Polis helped lead a letter from the National Governors Association, where he is the vice-chair, opposed to the Department of Defense’s Legislative Proposal 480, which would allow the Space Force to absorb about 14 guard units without following the current law that requires governors’ approval to make changes to the National Guard in their states.

The leaders of 52 governors of states and territories also signed on.

“National Guard assets are critical components of states’ and territories’ responses to crises. Governors must maintain full authority as Commanders in Chief of these assets to effectively protect operational readiness and America’s communities,” they wrote in the letter. Only two governors did not sign – Florida’s Ron DeSantis and Texas’. Greg Abbott.

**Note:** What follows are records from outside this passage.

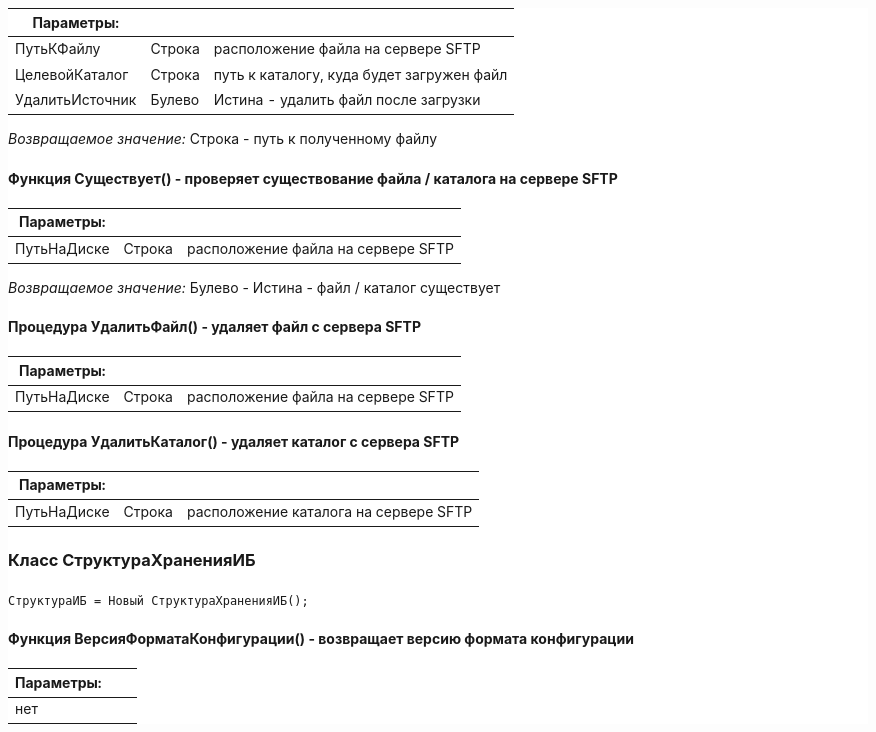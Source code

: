 | Параметры: |||
|-|-|-|
| ПутьКФайлу | Строка | расположение файла на сервере SFTP |
| ЦелевойКаталог | Строка | путь к каталогу, куда будет загружен файл |
| УдалитьИсточник | Булево | Истина - удалить файл после загрузки |

*Возвращаемое значение:* Строка - путь к полученному файлу

#### **Функция Существует()** - проверяет существование файла / каталога на сервере SFTP

| Параметры: |||
|-|-|-|
| ПутьНаДиске | Строка | расположение файла на сервере SFTP |

*Возвращаемое значение:* Булево - Истина - файл / каталог существует

#### **Процедура УдалитьФайл()** - удаляет файл с сервера SFTP

| Параметры: |||
|-|-|-|
| ПутьНаДиске | Строка | расположение файла на сервере SFTP |

#### **Процедура УдалитьКаталог()** - удаляет каталог с сервера SFTP

| Параметры: |||
|-|-|-|
| ПутьНаДиске | Строка | расположение каталога на сервере SFTP |

### <a id="lib-dbstoragestructure"></a> Класс СтруктураХраненияИБ

```bsl
СтруктураИБ = Новый СтруктураХраненияИБ();
```

#### **Функция ВерсияФорматаКонфигурации()** - возвращает версию формата конфигурации

| Параметры: |||
|-|-|-|
| нет |||

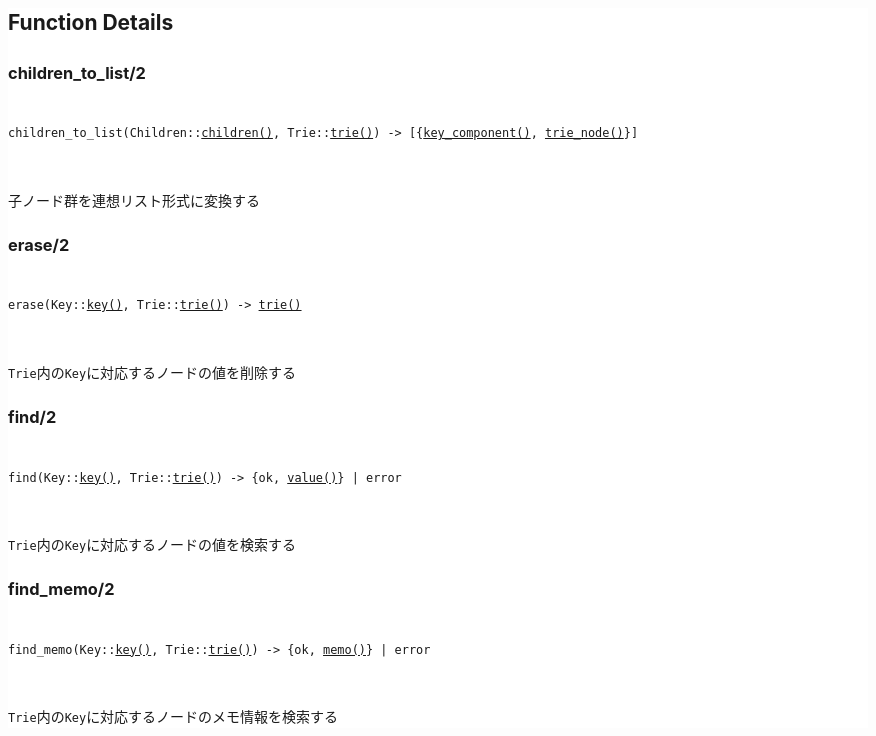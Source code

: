 
<a name="functions"></a>

## Function Details ##

<a name="children_to_list-2"></a>

### children_to_list/2 ###


<pre><code>
children_to_list(Children::<a href="#type-children">children()</a>, Trie::<a href="#type-trie">trie()</a>) -&gt; [{<a href="#type-key_component">key_component()</a>, <a href="#type-trie_node">trie_node()</a>}]
</code></pre>
<br />

子ノード群を連想リスト形式に変換する
<a name="erase-2"></a>

### erase/2 ###


<pre><code>
erase(Key::<a href="#type-key">key()</a>, Trie::<a href="#type-trie">trie()</a>) -&gt; <a href="#type-trie">trie()</a>
</code></pre>
<br />

`Trie`内の`Key`に対応するノードの値を削除する
<a name="find-2"></a>

### find/2 ###


<pre><code>
find(Key::<a href="#type-key">key()</a>, Trie::<a href="#type-trie">trie()</a>) -&gt; {ok, <a href="#type-value">value()</a>} | error
</code></pre>
<br />

`Trie`内の`Key`に対応するノードの値を検索する
<a name="find_memo-2"></a>

### find_memo/2 ###


<pre><code>
find_memo(Key::<a href="#type-key">key()</a>, Trie::<a href="#type-trie">trie()</a>) -&gt; {ok, <a href="#type-memo">memo()</a>} | error
</code></pre>
<br />

`Trie`内の`Key`に対応するノードのメモ情報を検索する
<a name="find_node-2"></a>
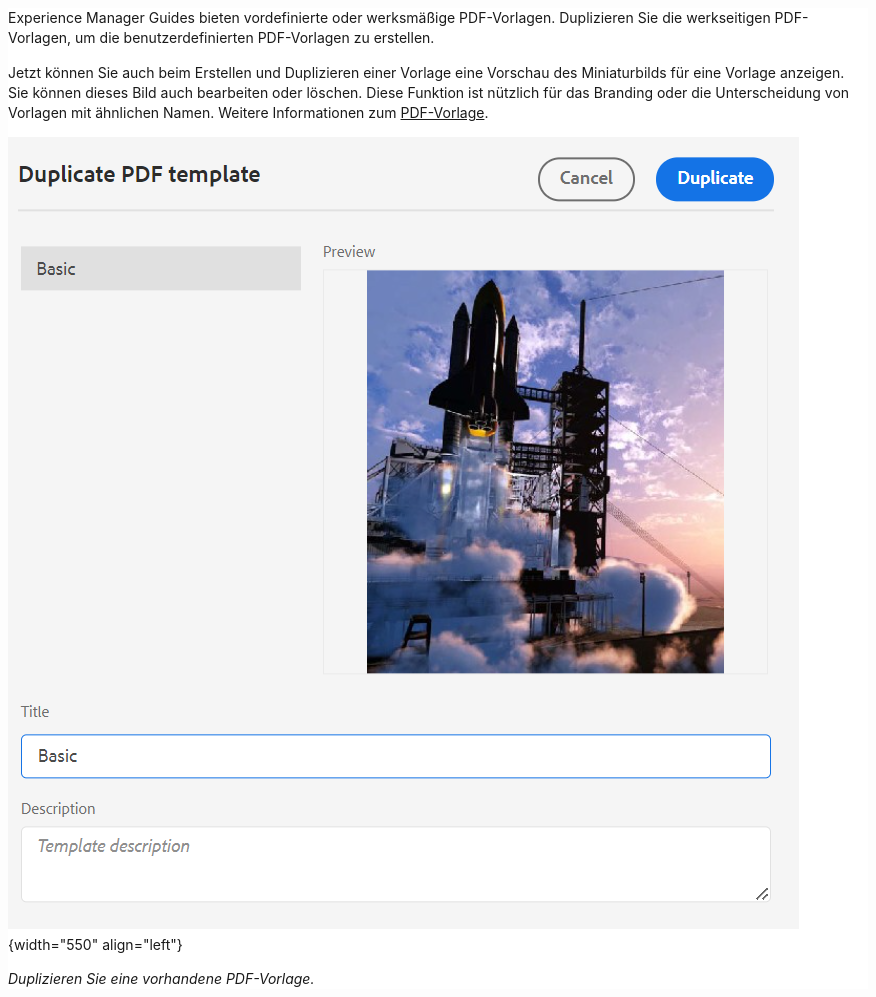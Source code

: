Experience Manager Guides bieten vordefinierte oder werksmäßige PDF-Vorlagen. Duplizieren Sie die werkseitigen PDF-Vorlagen, um die benutzerdefinierten PDF-Vorlagen zu erstellen.

Jetzt können Sie auch beim Erstellen und Duplizieren einer Vorlage eine Vorschau des Miniaturbilds für eine Vorlage anzeigen. Sie können dieses Bild auch bearbeiten oder löschen. Diese Funktion ist nützlich für das Branding oder die Unterscheidung von Vorlagen mit ähnlichen Namen.
Weitere Informationen zum [PDF-Vorlage](../native-pdf/pdf-template.md).

![Dialogfeld &quot;PDF-Vorlage duplizieren&quot;](assets/duplicate-template.png){width="550" align="left"}

*Duplizieren Sie eine vorhandene PDF-Vorlage.*

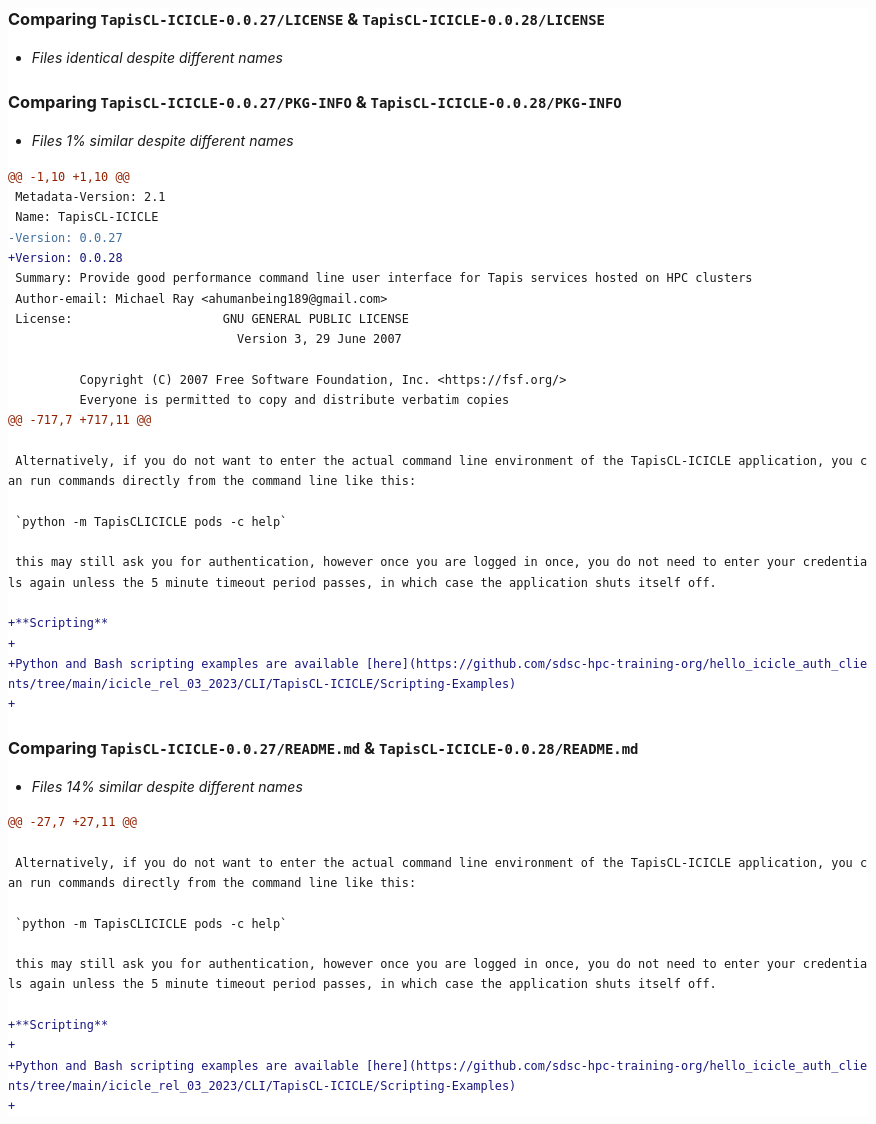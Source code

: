 ### Comparing `TapisCL-ICICLE-0.0.27/LICENSE` & `TapisCL-ICICLE-0.0.28/LICENSE`

 * *Files identical despite different names*

### Comparing `TapisCL-ICICLE-0.0.27/PKG-INFO` & `TapisCL-ICICLE-0.0.28/PKG-INFO`

 * *Files 1% similar despite different names*

```diff
@@ -1,10 +1,10 @@
 Metadata-Version: 2.1
 Name: TapisCL-ICICLE
-Version: 0.0.27
+Version: 0.0.28
 Summary: Provide good performance command line user interface for Tapis services hosted on HPC clusters
 Author-email: Michael Ray <ahumanbeing189@gmail.com>
 License:                     GNU GENERAL PUBLIC LICENSE
                                Version 3, 29 June 2007
         
          Copyright (C) 2007 Free Software Foundation, Inc. <https://fsf.org/>
          Everyone is permitted to copy and distribute verbatim copies
@@ -717,7 +717,11 @@
 
 Alternatively, if you do not want to enter the actual command line environment of the TapisCL-ICICLE application, you can run commands directly from the command line like this:
 
 `python -m TapisCLICICLE pods -c help`
 
 this may still ask you for authentication, however once you are logged in once, you do not need to enter your credentials again unless the 5 minute timeout period passes, in which case the application shuts itself off.
 
+**Scripting**
+
+Python and Bash scripting examples are available [here](https://github.com/sdsc-hpc-training-org/hello_icicle_auth_clients/tree/main/icicle_rel_03_2023/CLI/TapisCL-ICICLE/Scripting-Examples)
+
```

### Comparing `TapisCL-ICICLE-0.0.27/README.md` & `TapisCL-ICICLE-0.0.28/README.md`

 * *Files 14% similar despite different names*

```diff
@@ -27,7 +27,11 @@
 
 Alternatively, if you do not want to enter the actual command line environment of the TapisCL-ICICLE application, you can run commands directly from the command line like this:
 
 `python -m TapisCLICICLE pods -c help`
 
 this may still ask you for authentication, however once you are logged in once, you do not need to enter your credentials again unless the 5 minute timeout period passes, in which case the application shuts itself off.
 
+**Scripting**
+
+Python and Bash scripting examples are available [here](https://github.com/sdsc-hpc-training-org/hello_icicle_auth_clients/tree/main/icicle_rel_03_2023/CLI/TapisCL-ICICLE/Scripting-Examples)
+
```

The change would affect about 1,000 people in units across seven states, including Colorado, Alaska, California, and Florida.

Polis pointed to the strong bipartisan opposition across the country to the Pentagon’s plan as a sign that even states not impacted want to “avoid this dangerous precedent” by the change.

This NGA letter comes weeks after he penned his own to Secretary of Defense Lloyd Austin opposing the proposed change. “This action would threaten the ability of the National Guard to serve as the operational combat reserve for national security missions as well as its ability to support domestic emergencies. Both of these outcomes are unacceptable,” he wrote then.

Polis and the governors have some Colorado Congressional support.

Democratic Rep. Jason Crow and Sens. Michael Bennet and John Hickenlooper support the retraction of the Pentagon’s legislative proposal, which they described as “flawed.”

“At a time when the US should be going above and beyond to outcompete our adversaries in space, LP 480 compromises Colorado’s Guard members serving that critical mission and holds us back,” Crow said in a statement.

“Our National Guard service members respond to their state’s unique needs and help make our country safer. It’s been the duty of governors for over a century to maintain that readiness, and any limit on this long-standing tradition would impair that ability,” said Hickenlooper, a former governor himself.

Air Force Secretary Frank Kendall told a Senate panel in late March that this was a one-off move brought about because of the creation of the Space Force.

“It’s a unique situation. There’s absolutely no intention to make any other changes, moving things out of the Guard,” he said.

Crow and retiring GOP Rep. Doug Lamborn have introduced a bill to create a Space Force National Guard, without taking on units from the Air National Guard, but Congress has yet to move on the idea. Instead, it authorized a study.

Meanwhile, Congress authorized Space Force troops to switch between full-time and part-time work to give Guardians more flexibility, since there is currently no Reserve or Guard component.